Bloomberg reports US taxpayer cost of off-shore medical education

October 23, 2013
  • AACRAO Connect

What does the admission of rejected US medical school applicants to for-profit medical schools in the Caribbean have to do with money provided by US taxpayers? Bloomberg makes the connection in an article describing how for-profit off-shore medical schools recruit applicants who have been rejected by medical schools in the United States, take their US federal financial aid, experience a drop-out rate that is almost 10 times that of medical schools in the United States, and leave students with loan debt that ultimately must be covered by the American taxpayer. 
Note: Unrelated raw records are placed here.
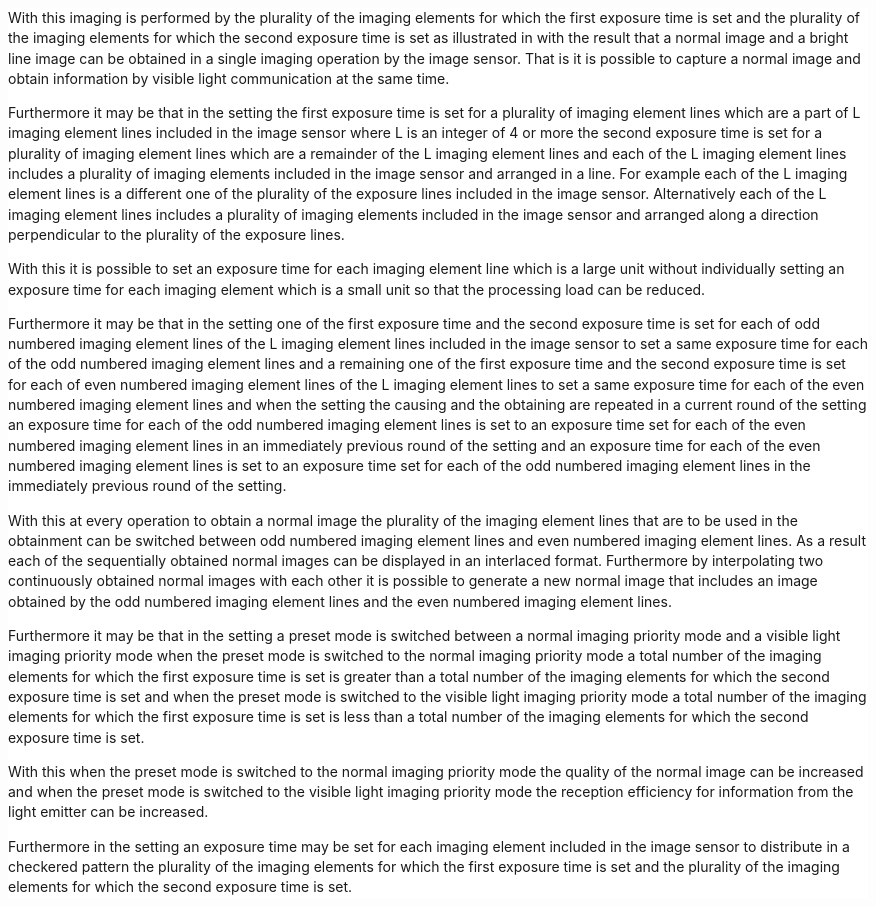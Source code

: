 With this imaging is performed by the plurality of the imaging elements for which the first exposure time is set and the plurality of the imaging elements for which the second exposure time is set as illustrated in with the result that a normal image and a bright line image can be obtained in a single imaging operation by the image sensor. That is it is possible to capture a normal image and obtain information by visible light communication at the same time.

Furthermore it may be that in the setting the first exposure time is set for a plurality of imaging element lines which are a part of L imaging element lines included in the image sensor where L is an integer of 4 or more the second exposure time is set for a plurality of imaging element lines which are a remainder of the L imaging element lines and each of the L imaging element lines includes a plurality of imaging elements included in the image sensor and arranged in a line. For example each of the L imaging element lines is a different one of the plurality of the exposure lines included in the image sensor. Alternatively each of the L imaging element lines includes a plurality of imaging elements included in the image sensor and arranged along a direction perpendicular to the plurality of the exposure lines.

With this it is possible to set an exposure time for each imaging element line which is a large unit without individually setting an exposure time for each imaging element which is a small unit so that the processing load can be reduced.

Furthermore it may be that in the setting one of the first exposure time and the second exposure time is set for each of odd numbered imaging element lines of the L imaging element lines included in the image sensor to set a same exposure time for each of the odd numbered imaging element lines and a remaining one of the first exposure time and the second exposure time is set for each of even numbered imaging element lines of the L imaging element lines to set a same exposure time for each of the even numbered imaging element lines and when the setting the causing and the obtaining are repeated in a current round of the setting an exposure time for each of the odd numbered imaging element lines is set to an exposure time set for each of the even numbered imaging element lines in an immediately previous round of the setting and an exposure time for each of the even numbered imaging element lines is set to an exposure time set for each of the odd numbered imaging element lines in the immediately previous round of the setting.

With this at every operation to obtain a normal image the plurality of the imaging element lines that are to be used in the obtainment can be switched between odd numbered imaging element lines and even numbered imaging element lines. As a result each of the sequentially obtained normal images can be displayed in an interlaced format. Furthermore by interpolating two continuously obtained normal images with each other it is possible to generate a new normal image that includes an image obtained by the odd numbered imaging element lines and the even numbered imaging element lines.

Furthermore it may be that in the setting a preset mode is switched between a normal imaging priority mode and a visible light imaging priority mode when the preset mode is switched to the normal imaging priority mode a total number of the imaging elements for which the first exposure time is set is greater than a total number of the imaging elements for which the second exposure time is set and when the preset mode is switched to the visible light imaging priority mode a total number of the imaging elements for which the first exposure time is set is less than a total number of the imaging elements for which the second exposure time is set.

With this when the preset mode is switched to the normal imaging priority mode the quality of the normal image can be increased and when the preset mode is switched to the visible light imaging priority mode the reception efficiency for information from the light emitter can be increased.

Furthermore in the setting an exposure time may be set for each imaging element included in the image sensor to distribute in a checkered pattern the plurality of the imaging elements for which the first exposure time is set and the plurality of the imaging elements for which the second exposure time is set.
The article focuses on DeVry, Inc., owner of two off-shore medical schools, the American University of the Caribbean School of Medicine on the island of St. Maarten, and Ross University, with a medical school on Dominica and a veterinary school in St. Kitts and Nevis. Other off-shore medical schools are mentioned as well. Because these institutions generally do not have the appropriate or requisite recognition or accreditation, graduates also face the issue of difficulty finding placement in US clinical and residency programs. DeVry pays clinical training facilities to place their students, according to Bloomberg. The medical licensing procedure in the United States can be an additional hurdle for graduates of these institutions, as not all US state licensing boards accept graduates of medical schools that do not meet specific accreditation or legal recognition requirements.